Match the string "mathrm" against each line below, and copy every line that matches.

►

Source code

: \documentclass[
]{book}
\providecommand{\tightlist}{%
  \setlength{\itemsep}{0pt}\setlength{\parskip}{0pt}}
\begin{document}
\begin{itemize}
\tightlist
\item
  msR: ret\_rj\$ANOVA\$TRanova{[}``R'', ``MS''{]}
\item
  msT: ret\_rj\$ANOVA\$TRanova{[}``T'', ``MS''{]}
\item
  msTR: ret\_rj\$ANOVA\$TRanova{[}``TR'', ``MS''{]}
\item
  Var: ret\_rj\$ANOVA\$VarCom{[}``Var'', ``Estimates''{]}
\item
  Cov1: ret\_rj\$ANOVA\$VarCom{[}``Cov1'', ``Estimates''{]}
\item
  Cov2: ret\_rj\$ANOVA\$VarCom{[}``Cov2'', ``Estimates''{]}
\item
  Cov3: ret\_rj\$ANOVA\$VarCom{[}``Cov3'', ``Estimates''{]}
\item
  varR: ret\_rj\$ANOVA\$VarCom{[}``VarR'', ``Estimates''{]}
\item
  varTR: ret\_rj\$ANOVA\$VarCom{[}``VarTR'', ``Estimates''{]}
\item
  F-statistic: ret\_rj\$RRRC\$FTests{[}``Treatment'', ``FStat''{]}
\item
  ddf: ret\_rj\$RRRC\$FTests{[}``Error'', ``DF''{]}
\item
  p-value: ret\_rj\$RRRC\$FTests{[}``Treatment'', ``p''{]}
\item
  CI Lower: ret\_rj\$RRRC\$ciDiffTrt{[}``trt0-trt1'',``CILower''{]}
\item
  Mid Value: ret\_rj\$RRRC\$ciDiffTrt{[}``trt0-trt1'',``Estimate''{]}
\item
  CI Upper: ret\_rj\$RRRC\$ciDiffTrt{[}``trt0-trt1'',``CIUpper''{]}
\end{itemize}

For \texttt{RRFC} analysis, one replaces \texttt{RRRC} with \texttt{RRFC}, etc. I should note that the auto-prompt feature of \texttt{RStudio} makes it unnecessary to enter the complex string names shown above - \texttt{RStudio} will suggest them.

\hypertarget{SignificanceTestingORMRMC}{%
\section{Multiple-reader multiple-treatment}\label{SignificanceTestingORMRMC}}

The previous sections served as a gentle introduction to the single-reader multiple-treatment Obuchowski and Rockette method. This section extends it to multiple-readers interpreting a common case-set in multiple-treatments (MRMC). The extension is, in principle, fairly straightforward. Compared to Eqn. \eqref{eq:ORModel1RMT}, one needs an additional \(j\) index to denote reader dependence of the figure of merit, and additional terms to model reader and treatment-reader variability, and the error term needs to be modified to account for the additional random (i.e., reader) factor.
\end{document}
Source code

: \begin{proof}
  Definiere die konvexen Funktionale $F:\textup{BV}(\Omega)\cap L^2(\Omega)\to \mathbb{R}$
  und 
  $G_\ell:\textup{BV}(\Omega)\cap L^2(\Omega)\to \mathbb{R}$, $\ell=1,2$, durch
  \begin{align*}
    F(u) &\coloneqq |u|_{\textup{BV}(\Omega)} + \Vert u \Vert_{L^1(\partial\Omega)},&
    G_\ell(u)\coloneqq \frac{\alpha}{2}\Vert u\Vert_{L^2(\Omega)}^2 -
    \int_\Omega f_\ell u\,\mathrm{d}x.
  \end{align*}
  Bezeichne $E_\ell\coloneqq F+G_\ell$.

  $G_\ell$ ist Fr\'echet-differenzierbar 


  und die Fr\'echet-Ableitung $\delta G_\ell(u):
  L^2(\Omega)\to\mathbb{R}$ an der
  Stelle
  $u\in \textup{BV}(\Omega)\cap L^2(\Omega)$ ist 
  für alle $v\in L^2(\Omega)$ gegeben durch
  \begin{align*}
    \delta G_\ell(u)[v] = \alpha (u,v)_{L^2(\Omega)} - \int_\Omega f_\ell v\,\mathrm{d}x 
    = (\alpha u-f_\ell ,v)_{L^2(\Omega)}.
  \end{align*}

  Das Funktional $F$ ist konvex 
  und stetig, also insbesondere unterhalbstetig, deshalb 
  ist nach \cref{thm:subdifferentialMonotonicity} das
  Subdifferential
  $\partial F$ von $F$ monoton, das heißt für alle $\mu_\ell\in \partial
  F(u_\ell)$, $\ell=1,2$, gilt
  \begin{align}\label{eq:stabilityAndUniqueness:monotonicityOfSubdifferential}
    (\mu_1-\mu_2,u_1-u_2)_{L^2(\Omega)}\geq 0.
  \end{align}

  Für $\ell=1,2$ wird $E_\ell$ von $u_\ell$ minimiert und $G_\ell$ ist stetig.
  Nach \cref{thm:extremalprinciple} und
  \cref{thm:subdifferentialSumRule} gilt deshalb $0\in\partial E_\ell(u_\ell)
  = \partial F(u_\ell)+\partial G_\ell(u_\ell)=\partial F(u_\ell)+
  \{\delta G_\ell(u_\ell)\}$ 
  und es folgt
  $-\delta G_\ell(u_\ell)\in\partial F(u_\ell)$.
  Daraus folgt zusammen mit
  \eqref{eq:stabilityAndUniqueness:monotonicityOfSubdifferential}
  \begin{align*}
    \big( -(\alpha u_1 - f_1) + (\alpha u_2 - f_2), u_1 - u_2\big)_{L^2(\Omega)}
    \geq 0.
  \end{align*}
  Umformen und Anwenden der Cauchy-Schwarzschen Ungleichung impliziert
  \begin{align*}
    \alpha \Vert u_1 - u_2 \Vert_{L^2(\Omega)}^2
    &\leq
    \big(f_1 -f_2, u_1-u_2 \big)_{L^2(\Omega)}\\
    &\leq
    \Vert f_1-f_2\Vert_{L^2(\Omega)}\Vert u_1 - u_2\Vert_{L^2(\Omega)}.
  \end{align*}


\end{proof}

◄

### [Solution for this problem]
    \int_\Omega f_\ell u\,\mathrm{d}x.
    \delta G_\ell(u)[v] = \alpha (u,v)_{L^2(\Omega)} - \int_\Omega f_\ell v\,\mathrm{d}x 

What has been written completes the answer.